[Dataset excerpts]
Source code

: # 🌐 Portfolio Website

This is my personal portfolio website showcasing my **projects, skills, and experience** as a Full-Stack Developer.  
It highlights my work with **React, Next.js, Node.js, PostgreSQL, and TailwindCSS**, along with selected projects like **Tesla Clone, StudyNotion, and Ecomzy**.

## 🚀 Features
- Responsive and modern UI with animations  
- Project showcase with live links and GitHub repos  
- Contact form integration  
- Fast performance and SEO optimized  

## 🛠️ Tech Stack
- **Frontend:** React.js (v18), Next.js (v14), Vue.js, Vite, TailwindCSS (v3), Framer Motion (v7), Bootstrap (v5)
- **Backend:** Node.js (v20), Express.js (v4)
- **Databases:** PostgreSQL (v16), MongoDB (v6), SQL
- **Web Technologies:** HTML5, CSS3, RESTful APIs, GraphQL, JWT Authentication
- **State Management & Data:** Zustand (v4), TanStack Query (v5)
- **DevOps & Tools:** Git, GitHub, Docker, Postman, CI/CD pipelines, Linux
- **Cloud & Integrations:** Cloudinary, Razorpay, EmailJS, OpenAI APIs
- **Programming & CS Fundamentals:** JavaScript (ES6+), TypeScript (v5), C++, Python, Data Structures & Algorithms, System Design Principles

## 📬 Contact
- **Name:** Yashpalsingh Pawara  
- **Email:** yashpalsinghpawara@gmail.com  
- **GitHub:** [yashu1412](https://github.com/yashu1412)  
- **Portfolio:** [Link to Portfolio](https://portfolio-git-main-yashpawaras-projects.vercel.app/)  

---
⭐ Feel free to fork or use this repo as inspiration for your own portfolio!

◆ EXERCISE: Would you state how many lines of the data above hold the string "https"? Reply with the number alone.

◆ EXPECTED OUTPUT: 2